First of all, thank you for the detailed response 
Speech, more specifically singing.
You mean pruning passes as described in the paper i linked? If I’m not mistaken, those remove subharmonics, but here an harmonic gets detected.
Anyway, while I don’t understand why, using 4 passess instead of one seems to give much better results:
1 pass: http://i.imgur.com/R06VEq6.png
4 passes: http://i.imgur.com/4fKvSIa.png
(I really need to add a scale and axis to the graph, sorry)
I would suggest that you add another resampling step in the auto correlation function.
What do you mean by resampling step?
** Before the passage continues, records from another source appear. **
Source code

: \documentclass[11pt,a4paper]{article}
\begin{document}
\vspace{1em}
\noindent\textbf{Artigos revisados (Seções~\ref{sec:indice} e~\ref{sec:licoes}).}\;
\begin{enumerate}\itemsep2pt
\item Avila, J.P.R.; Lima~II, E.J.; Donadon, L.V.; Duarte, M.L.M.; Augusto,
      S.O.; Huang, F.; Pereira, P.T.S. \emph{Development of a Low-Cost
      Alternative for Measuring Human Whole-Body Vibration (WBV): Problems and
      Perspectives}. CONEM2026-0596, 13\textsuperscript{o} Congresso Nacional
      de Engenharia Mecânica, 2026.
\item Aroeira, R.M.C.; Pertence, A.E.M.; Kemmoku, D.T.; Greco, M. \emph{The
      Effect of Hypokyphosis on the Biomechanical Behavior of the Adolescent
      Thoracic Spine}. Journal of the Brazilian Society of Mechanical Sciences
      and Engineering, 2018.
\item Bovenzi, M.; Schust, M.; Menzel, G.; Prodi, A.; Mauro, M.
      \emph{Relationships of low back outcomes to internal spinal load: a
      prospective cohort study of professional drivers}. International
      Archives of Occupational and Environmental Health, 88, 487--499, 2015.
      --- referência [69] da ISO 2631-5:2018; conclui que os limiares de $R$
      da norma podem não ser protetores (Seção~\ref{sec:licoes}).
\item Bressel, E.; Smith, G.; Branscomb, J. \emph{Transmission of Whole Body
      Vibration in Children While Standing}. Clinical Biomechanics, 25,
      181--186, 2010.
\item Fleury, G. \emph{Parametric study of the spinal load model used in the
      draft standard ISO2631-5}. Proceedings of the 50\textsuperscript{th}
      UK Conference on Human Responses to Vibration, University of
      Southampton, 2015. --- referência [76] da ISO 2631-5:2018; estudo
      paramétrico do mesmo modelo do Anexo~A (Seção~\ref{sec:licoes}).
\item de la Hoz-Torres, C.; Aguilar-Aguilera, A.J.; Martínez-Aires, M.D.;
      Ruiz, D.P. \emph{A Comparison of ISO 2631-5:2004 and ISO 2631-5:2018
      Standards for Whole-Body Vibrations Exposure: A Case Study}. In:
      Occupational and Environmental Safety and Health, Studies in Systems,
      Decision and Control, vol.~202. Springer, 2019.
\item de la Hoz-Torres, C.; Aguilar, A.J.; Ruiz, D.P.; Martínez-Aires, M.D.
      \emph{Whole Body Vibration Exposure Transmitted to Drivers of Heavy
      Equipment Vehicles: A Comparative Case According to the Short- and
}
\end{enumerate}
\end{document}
Right now i calculate the autocorrelation with the FFT, and then I find the “precise” frequency by interpolating with a cubic interpolator at the peak and finding the local maxima of that polynomial (I don’t fully understand how it works, but it seems to work very well).
Do you use 3 passes currently?
If by passes you mean the pruning steps, I do 4 now because that seems to give the best results.
The result can be compared to e.g. the harmonic product or sum spectrum (Hps) or against the Cepstrum.
This seems really promising, I guess it wouldn’t work if the right peak in the enhanced autocorrelation is 0 (gets completely cancelled out) though. Maybe, if no peaks are found, I could fallback to using a single pruning step, and then comparing the results again.
The Yin algorithm yields good results as well.
I will read about it and try to implement this as well.
I think the enh. autocorrelation is also used in the Change Pitch effect (frequency box).
It’s also worthwhile to implement quadratic interpolation (or at least oversampling) since the result will be more accurate at higher frequencies.
(the detectable frequencies get narrower from top to bottom, i.e.
24000
16000
12000
9600
8000 Hz and so on.
I (think) I’m implementing this correctly.